- **TASK REQUIREMENTS**
Scan the entries for "field". Every line that holds it is to be copied.
-*-
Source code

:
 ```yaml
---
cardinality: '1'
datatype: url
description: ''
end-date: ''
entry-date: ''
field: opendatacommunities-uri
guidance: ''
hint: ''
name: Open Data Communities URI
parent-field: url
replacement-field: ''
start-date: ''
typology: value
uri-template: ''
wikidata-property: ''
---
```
-*-
- **OUTPUT OF THE EXERCISE**
field: opendatacommunities-uri
parent-field: url
replacement-field: ''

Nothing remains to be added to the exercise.